1月7日、フランスの風刺雑誌「シャルリー・エブド」の編集部がイスラム過激派に襲撃され、警官を含む12人の犠牲者が出たテロ事件はいまだ記憶に新しいところでしょう。

テロ擁護発言はなぜ犯罪? 仏の「表現の自由」に集まる注目

襲撃事件の犠牲者を追悼する集会で掲げられた「私はシャルリー」と書かれたプラカード〔AFPBB News

 「シャルリー」誌のネーミングの元は英語のチャーリー(・ブラウン)、よく知られたコミックのキャラクター犬「スヌーピー」の飼い主から取られたもので「週刊チャーリー」ほどのニュアンス、無責任雑誌を標榜して軽い筆致のマンガで世相を風刺してきました。

 日本語で言うなら「戯作」の気風とでも言えるでしょうか。しかし現在の形で20年以上、元をただせば半世紀以上の年月を重ねており、イスラム原理主義に対しても鋭く切り込み、ここ数年は世論を二分することが少なくなかったと伝えられます。

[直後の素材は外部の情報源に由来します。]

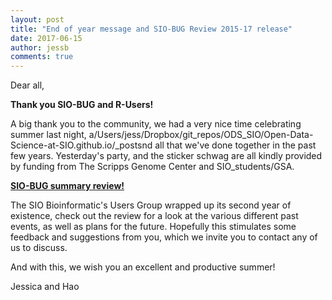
 ```yaml
---
layout: post
title: "End of year message and SIO-BUG Review 2015-17 release"
date: 2017-06-15
author: jessb
comments: true
---
```


Dear all,

**Thank you SIO-BUG and R-Users!**

A big thank you to the community, we had a very nice time celebrating summer last night, a/Users/jess/Dropbox/git_repos/ODS_SIO/Open-Data-Science-at-SIO.github.io/_postsnd all that we've done together in the past few years. Yesterday's party, and the sticker schwag are all kindly provided by funding from The Scripps Genome Center and SIO_students/GSA.

[**SIO-BUG summary review!**](BUG-Resources/Administrative/SIO-BUG_Review_2017.pdf)

The SIO Bioinformatic's Users Group wrapped up its second year of existence, check out the review for a look at the various different past events, as well as plans for the future. Hopefully this stimulates some feedback and suggestions from you, which we invite you to contact any of us to discuss.


And with this, we wish you an excellent and productive summer!


Jessica and Hao
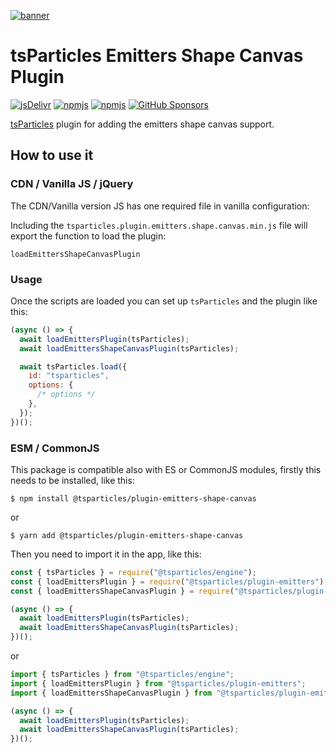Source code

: [![banner](https://particles.js.org/images/banner3.png)](https://particles.js.org)

# tsParticles Emitters Shape Canvas Plugin

[![jsDelivr](https://data.jsdelivr.com/v1/package/npm/@tsparticles/plugin-emitters-shape-canvas/badge)](https://www.jsdelivr.com/package/npm/@tsparticles/plugin-emitters-shape-canvas)
[![npmjs](https://badge.fury.io/js/@tsparticles/plugin-emitters-shape-canvas.svg)](https://www.npmjs.com/package/@tsparticles/plugin-emitters-shape-canvas)
[![npmjs](https://img.shields.io/npm/dt/@tsparticles/plugin-emitters-shape-canvas)](https://www.npmjs.com/package/@tsparticles/plugin-emitters-shape-canvas) [![GitHub Sponsors](https://img.shields.io/github/sponsors/matteobruni)](https://github.com/sponsors/matteobruni)

[tsParticles](https://github.com/tsparticles/tsparticles) plugin for adding the emitters shape canvas support.

## How to use it

### CDN / Vanilla JS / jQuery

The CDN/Vanilla version JS has one required file in vanilla configuration:

Including the `tsparticles.plugin.emitters.shape.canvas.min.js` file will export the function to load the plugin:

```text
loadEmittersShapeCanvasPlugin
```

### Usage

Once the scripts are loaded you can set up `tsParticles` and the plugin like this:

```javascript
(async () => {
  await loadEmittersPlugin(tsParticles);
  await loadEmittersShapeCanvasPlugin(tsParticles);

  await tsParticles.load({
    id: "tsparticles",
    options: {
      /* options */
    },
  });
})();
```

### ESM / CommonJS

This package is compatible also with ES or CommonJS modules, firstly this needs to be installed, like this:

```shell
$ npm install @tsparticles/plugin-emitters-shape-canvas
```

or

```shell
$ yarn add @tsparticles/plugin-emitters-shape-canvas
```

Then you need to import it in the app, like this:

```javascript
const { tsParticles } = require("@tsparticles/engine");
const { loadEmittersPlugin } = require("@tsparticles/plugin-emitters");
const { loadEmittersShapeCanvasPlugin } = require("@tsparticles/plugin-emitters-shape-canvas");

(async () => {
  await loadEmittersPlugin(tsParticles);
  await loadEmittersShapeCanvasPlugin(tsParticles);
})();
```

or

```javascript
import { tsParticles } from "@tsparticles/engine";
import { loadEmittersPlugin } from "@tsparticles/plugin-emitters";
import { loadEmittersShapeCanvasPlugin } from "@tsparticles/plugin-emitters-shape-canvas";

(async () => {
  await loadEmittersPlugin(tsParticles);
  await loadEmittersShapeCanvasPlugin(tsParticles);
})();
```
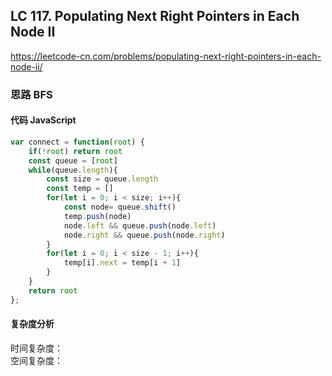 ## LC 117. Populating Next Right Pointers in Each Node II
https://leetcode-cn.com/problems/populating-next-right-pointers-in-each-node-ii/

### 思路 BFS

#### 代码 JavaScript

```JavaScript
var connect = function(root) {
    if(!root) return root
    const queue = [root]
    while(queue.length){
        const size = queue.length
        const temp = []
        for(let i = 0; i < size; i++){
            const node= queue.shift()
            temp.push(node)
            node.left && queue.push(node.left)
            node.right && queue.push(node.right)
        }
        for(let i = 0; i < size - 1; i++){
            temp[i].next = temp[i + 1]
        }
    }
    return root
};

```

#### 复杂度分析
时间复杂度： </br>
空间复杂度：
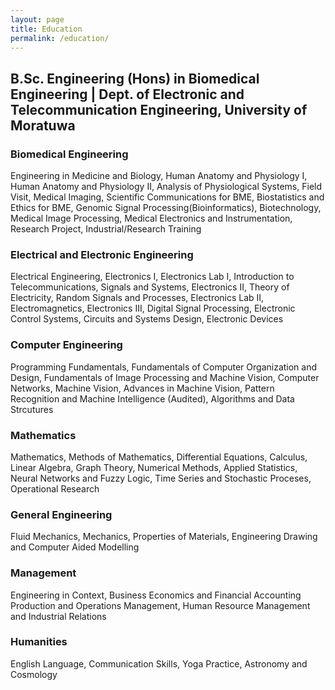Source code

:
 ```yaml
---
layout: page
title: Education
permalink: /education/
---
```


## B.Sc. Engineering (Hons) in Biomedical Engineering | Dept. of Electronic and Telecommunication Engineering, University of Moratuwa

### Biomedical Engineering 

Engineering in Medicine and Biology, Human Anatomy and Physiology I, Human Anatomy and Physiology II, Analysis of Physiological Systems, Field Visit, Medical Imaging, Scientific Communications for BME, Biostatistics and Ethics for BME, Genomic Signal Processing(Bioinformatics), Biotechnology, Medical Image Processing, Medical Electronics and Instrumentation, Research Project, Industrial/Research Training 

### Electrical and Electronic Engineering

Electrical Engineering, Electronics I, Electronics Lab I, Introduction to Telecommunications, Signals and Systems, Electronics II, Theory of Electricity, Random Signals and Processes, Electronics Lab II, Electromagnetics, Electronics III, Digital Signal Processing, Electronic Control Systems, Circuits and Systems Design, Electronic Devices

### Computer Engineering 

Programming Fundamentals, Fundamentals of Computer Organization and Design, Fundamentals of Image Processing and Machine Vision, Computer Networks, Machine Vision, Advances in Machine Vision, Pattern Recognition and Machine Intelligence (Audited), Algorithms and Data Strcutures

### Mathematics

Mathematics, Methods of Mathematics, Differential Equations, Calculus, Linear Algebra, Graph Theory, Numerical Methods, Applied Statistics, Neural Networks and Fuzzy Logic, Time Series and Stochastic Proceses, Operational Research

### General Engineering 

Fluid Mechanics, Mechanics, Properties of Materials, Engineering Drawing and Computer Aided Modelling 

### Management

Engineering in Context, Business Economics and Financial Accounting 
Production and Operations Management, Human Resource Management and Industrial Relations

### Humanities

English Language, Communication Skills, Yoga Practice, Astronomy and Cosmology 

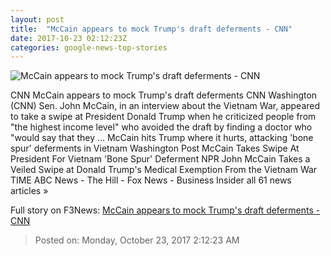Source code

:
 ```yaml
---
layout: post
title:  "McCain appears to mock Trump's draft deferments - CNN"
date: 2017-10-23 02:12:23Z
categories: google-news-top-stories
---
```


![McCain appears to mock Trump's draft deferments - CNN](http://cdn.cnn.com/cnnnext/dam/assets/170925094559-john-mccain-cancer-60-minutes-super-tease.jpg)

CNN McCain appears to mock Trump's draft deferments CNN Washington (CNN) Sen. John McCain, in an interview about the Vietnam War, appeared to take a swipe at President Donald Trump when he criticized people from "the highest income level" who avoided the draft by finding a doctor who "would say that they ... McCain hits Trump where it hurts, attacking 'bone spur' deferments in Vietnam Washington Post McCain Takes Swipe At President For Vietnam 'Bone Spur' Deferment NPR John McCain Takes a Veiled Swipe at Donald Trump's Medical Exemption From the Vietnam War TIME ABC News - The Hill - Fox News - Business Insider all 61 news articles »


Full story on F3News: [McCain appears to mock Trump's draft deferments - CNN](http://www.f3nws.com/n/kGGFYE)

> Posted on: Monday, October 23, 2017 2:12:23 AM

 例えば2006年に掲載された、ムハンマドと思しい人物が「バカに愛されるのはつらいよ」とこぼすマンガは、当時のジャック・シラク大統領からも「行き過ぎ」との指摘を受けイスラム教徒から激しい反発を買う端緒となりました。

 海外のサイトで代表的な戯画をまとめたページをリンクしておきましょう。必ずしも品の良い批判精神というばかりのものではないのが見て取れるかと思います。

 2014年12月末「シャルリー」誌はテロリストを挑発するような見出しを掲載します。果たして年明けの翌週、同時多発的な襲撃を受けてしまうことになります。3人の襲撃犯は特殊部隊に射殺され、事態は一通り収束します。

 その1週間後「シャルリー」誌は、ムハンマドと思しい人物が涙を流しながら「私がシャルリー」と記された紙を広げて見せる表紙、襲撃犯と思われる3人のテロリストもマンガに登場させる、徹底した編集方針を貫いて、最新号を発行しました。

 「涙のムハンマド」を描いた漫画家LuzことRenald Luzier氏は寝過ごしたことで難を逃れ、本来なら同じ打ち合わせに同席していたはずの場で多くの仲間、友人を失ったあと、この表紙を描き、新編集部とともに文字通り「涙の」記者会見を開いています。